Because there’s an entire medical billing and collection process, you’re most likely not going to collect full payment from your patients (or their insurance companies) on the day services are rendered. But you also don’t want to go too long without collecting payment; otherwise, it could cause a bottleneck in your income stream and make it harder to cover your practice costs.

That’s why tracking average days in accounts receivable (AR) is a must. This is the average number of days between the date of service and collection from the payer, whether that’s a patient payment or payment from an insurance company.

Ideally, you want to keep your average days in AR at 30 or less. If it’s taking your practice longer to go through insurance or patient collections, you may need to optimize your billing processes so you can collect faster.

First Pass Resolution Rate (FPRR) and Denial Rate

Ideally, you want claims to be approved the first time you submit them to the insurance company; denied claims create extra work for your biller and delay payments.

Tracking your FPRR (the percentage of claims that are accepted and paid out the first time they’re submitted to insurance) and your denial rate (the percentage of claim denials you get back from the insurance companies) can help determine whether your claims process is efficient—and if you’re getting paid as quickly as possible.

If your FPRR is high and your denial rate is low, then the majority of the claims your practice is submitted are accurate and that those claims are being approved and paid out in a timely fashion.
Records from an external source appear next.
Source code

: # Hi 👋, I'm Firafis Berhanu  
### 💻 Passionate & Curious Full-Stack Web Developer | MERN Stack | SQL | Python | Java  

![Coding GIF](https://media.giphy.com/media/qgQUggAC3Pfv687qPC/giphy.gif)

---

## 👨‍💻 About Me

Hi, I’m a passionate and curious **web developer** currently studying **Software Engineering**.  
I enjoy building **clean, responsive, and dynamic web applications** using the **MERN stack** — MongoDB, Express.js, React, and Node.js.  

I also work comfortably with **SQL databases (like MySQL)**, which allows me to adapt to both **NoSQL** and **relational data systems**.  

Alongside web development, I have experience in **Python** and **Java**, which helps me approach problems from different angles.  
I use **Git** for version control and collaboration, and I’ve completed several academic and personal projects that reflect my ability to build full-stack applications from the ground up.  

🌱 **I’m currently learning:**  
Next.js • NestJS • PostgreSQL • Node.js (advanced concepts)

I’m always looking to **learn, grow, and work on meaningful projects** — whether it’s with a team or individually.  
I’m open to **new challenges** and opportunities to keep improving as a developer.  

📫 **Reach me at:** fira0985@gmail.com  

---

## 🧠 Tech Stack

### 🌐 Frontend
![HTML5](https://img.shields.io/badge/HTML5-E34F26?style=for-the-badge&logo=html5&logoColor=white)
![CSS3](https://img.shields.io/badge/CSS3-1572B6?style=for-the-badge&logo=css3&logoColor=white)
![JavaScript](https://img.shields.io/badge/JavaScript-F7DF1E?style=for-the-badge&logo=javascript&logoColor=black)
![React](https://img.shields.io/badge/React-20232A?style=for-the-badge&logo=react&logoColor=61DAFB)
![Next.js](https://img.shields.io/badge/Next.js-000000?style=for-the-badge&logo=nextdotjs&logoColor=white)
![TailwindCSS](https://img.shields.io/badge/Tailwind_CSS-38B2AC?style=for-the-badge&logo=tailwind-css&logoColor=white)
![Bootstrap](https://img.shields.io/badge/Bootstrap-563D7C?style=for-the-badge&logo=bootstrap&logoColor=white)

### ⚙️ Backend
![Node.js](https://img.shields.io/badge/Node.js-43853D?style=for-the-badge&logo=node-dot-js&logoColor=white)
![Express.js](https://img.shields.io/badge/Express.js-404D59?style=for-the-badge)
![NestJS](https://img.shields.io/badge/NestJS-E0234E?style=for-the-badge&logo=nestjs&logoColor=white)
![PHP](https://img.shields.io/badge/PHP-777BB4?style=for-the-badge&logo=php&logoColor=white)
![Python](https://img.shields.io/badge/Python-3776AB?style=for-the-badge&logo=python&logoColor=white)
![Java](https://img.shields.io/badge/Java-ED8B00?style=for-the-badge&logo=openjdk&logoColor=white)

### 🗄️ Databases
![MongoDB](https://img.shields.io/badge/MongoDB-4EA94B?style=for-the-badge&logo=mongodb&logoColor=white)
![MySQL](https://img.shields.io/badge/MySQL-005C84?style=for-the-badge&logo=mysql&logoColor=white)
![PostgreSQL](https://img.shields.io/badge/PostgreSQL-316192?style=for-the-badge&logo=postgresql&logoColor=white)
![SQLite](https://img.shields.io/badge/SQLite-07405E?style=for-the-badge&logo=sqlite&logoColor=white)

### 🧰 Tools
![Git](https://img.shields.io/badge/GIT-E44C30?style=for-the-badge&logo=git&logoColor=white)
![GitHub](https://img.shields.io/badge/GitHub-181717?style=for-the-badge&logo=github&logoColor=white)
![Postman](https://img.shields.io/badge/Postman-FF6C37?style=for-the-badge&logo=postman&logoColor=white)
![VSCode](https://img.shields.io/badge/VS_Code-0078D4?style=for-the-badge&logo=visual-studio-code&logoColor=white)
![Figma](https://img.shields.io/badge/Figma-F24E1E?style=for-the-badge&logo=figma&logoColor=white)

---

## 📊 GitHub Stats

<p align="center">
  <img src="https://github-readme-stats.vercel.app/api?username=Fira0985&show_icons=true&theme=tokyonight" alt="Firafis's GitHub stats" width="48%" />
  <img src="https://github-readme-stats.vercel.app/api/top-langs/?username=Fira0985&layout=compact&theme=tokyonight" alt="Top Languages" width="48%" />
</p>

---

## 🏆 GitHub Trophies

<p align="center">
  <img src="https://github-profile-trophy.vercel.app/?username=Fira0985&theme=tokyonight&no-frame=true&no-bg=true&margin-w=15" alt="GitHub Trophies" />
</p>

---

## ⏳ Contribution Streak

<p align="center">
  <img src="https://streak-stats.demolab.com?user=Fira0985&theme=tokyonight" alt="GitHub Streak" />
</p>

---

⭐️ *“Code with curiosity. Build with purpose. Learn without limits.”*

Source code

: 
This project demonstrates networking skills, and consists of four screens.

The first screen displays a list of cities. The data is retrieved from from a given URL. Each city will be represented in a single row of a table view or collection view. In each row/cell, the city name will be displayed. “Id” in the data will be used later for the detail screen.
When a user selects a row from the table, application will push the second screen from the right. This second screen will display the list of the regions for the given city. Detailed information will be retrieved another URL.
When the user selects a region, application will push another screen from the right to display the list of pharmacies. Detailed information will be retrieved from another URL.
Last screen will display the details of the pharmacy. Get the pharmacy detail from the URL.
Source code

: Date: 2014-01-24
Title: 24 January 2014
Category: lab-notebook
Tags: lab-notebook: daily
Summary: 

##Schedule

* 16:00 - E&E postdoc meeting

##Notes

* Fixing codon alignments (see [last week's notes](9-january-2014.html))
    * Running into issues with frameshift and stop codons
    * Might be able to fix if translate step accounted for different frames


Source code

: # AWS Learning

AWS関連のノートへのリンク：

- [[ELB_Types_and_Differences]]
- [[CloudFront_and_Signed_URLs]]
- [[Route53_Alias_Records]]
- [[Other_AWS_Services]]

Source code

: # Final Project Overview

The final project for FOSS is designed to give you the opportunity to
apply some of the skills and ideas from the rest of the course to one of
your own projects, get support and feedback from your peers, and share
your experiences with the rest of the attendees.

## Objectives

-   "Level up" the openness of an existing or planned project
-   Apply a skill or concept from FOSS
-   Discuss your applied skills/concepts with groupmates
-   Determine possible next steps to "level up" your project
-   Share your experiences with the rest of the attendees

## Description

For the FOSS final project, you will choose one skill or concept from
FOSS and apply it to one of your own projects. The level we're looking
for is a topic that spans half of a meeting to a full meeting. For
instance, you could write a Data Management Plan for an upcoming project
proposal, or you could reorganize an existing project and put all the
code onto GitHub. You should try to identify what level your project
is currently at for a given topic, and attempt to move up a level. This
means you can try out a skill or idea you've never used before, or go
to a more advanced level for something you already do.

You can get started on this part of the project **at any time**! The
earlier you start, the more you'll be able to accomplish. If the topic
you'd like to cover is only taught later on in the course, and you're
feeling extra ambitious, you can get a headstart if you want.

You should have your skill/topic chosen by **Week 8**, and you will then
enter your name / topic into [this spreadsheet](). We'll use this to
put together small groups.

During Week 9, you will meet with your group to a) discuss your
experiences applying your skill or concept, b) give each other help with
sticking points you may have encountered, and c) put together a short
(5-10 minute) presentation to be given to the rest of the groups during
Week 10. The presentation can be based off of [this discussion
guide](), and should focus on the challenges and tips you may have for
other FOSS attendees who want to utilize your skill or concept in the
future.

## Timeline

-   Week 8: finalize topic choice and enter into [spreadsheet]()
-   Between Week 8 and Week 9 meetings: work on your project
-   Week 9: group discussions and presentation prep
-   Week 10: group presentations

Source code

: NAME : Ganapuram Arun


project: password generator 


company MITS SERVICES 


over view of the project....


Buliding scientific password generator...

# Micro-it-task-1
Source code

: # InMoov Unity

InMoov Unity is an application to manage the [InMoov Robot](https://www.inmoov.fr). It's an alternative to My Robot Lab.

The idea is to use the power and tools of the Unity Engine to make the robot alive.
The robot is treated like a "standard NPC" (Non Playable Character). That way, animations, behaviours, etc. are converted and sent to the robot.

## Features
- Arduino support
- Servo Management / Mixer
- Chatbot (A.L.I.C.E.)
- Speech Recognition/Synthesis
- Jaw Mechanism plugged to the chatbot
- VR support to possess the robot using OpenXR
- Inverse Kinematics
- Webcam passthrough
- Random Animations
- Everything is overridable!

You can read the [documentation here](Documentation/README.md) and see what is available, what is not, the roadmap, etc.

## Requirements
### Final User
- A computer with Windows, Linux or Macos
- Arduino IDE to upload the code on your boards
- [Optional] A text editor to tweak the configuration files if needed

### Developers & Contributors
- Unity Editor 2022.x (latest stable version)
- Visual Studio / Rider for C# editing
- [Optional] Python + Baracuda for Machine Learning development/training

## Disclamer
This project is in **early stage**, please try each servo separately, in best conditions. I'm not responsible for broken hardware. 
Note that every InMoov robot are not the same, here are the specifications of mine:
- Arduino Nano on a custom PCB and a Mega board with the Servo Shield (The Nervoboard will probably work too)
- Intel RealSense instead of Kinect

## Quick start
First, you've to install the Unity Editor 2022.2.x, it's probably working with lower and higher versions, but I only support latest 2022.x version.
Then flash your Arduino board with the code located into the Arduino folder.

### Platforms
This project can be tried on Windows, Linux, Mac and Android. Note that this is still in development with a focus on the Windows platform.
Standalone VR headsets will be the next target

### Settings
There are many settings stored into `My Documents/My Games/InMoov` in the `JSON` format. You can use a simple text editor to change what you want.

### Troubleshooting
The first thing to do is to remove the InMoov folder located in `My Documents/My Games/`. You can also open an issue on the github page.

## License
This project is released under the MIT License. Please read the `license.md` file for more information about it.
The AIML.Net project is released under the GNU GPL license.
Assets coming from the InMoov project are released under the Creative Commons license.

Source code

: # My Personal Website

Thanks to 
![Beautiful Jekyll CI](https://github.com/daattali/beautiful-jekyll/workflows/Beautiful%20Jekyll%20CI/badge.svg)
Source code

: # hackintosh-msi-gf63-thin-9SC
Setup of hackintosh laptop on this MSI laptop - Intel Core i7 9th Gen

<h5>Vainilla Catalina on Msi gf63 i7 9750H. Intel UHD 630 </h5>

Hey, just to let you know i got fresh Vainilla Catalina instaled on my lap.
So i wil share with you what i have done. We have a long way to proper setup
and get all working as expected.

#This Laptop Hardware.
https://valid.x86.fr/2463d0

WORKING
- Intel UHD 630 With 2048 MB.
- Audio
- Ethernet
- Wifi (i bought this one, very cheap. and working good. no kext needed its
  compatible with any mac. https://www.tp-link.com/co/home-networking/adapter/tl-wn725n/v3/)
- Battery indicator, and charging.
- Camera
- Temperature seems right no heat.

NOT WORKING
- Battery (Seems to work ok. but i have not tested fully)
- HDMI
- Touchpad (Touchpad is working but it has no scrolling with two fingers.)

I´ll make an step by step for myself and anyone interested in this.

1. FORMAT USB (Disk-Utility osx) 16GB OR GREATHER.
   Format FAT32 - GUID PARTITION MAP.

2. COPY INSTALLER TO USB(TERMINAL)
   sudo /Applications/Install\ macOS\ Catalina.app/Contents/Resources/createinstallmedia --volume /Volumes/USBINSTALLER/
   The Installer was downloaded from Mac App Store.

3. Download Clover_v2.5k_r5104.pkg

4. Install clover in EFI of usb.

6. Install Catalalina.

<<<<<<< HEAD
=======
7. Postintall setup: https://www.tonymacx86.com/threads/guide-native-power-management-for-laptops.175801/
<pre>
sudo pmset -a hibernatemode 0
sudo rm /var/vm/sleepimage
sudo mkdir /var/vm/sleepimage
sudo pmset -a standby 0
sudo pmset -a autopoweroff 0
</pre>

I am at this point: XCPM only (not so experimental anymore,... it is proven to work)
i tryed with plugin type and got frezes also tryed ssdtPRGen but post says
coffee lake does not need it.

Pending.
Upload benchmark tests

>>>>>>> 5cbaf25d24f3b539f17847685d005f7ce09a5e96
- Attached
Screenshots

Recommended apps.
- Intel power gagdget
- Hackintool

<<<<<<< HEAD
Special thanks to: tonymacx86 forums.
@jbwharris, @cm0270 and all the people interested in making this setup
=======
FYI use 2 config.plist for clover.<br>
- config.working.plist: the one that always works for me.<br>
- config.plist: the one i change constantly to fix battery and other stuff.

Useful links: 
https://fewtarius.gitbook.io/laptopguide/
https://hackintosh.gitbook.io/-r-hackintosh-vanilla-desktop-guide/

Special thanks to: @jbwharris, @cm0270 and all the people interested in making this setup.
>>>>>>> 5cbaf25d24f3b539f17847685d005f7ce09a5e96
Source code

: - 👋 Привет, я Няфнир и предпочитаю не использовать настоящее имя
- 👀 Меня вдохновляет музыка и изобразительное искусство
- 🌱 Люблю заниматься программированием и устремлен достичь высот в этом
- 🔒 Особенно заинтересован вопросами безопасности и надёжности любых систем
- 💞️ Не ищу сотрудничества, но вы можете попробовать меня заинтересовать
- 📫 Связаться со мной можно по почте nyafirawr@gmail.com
If your denial rate is high and your FPRR is low, it means there’s an issue with your billing process—and claims are taking longer to get approved and paid out then they should.

Tracking these KPIs can help you identify any potential issues with your billing before they get out of control—and before they cause serious issues with your practice’s profitability.

Net collection rate

Ultimately, you want to collect payment for all services rendered by your medical practice, whether that payment is the patient responsibility or is collected from insurance.

Which is why your net collection rate is arguably the most important medical billing KPI of all.

Your net collection rate tells you how much revenue you’re collecting compared to the total of services you’ve billed—and by digging into your net collection rate, you can gain invaluable insights into the performance of your practice and how you can optimize your revenue cycle.

For example, if you look into your net collection rate and realize your patient collections are taking months and dragging down your numbers, it tells you that you need to implement a more efficient patient follow up procedure. If you realize that insurance companies are taking 60+ days to pay out, it could clue you into a billing issue.

The point is, your net collection rate gives you a baseline for how much money is coming into your practice compared to how much your practice is putting out (in the form of services rendered) to your patients—and it’s an incredibly important metric to keep track of.

Track KPIs, improve your medical billing practices, and drive practice revenue

In order to continue providing the high level of care your patients deserve, you need to drive revenue for your practice—and now that you know how medical billing plays into that revenue, you have everything you need to monitor your KPIs, optimize your billing practices, and take your medical practice to the next level.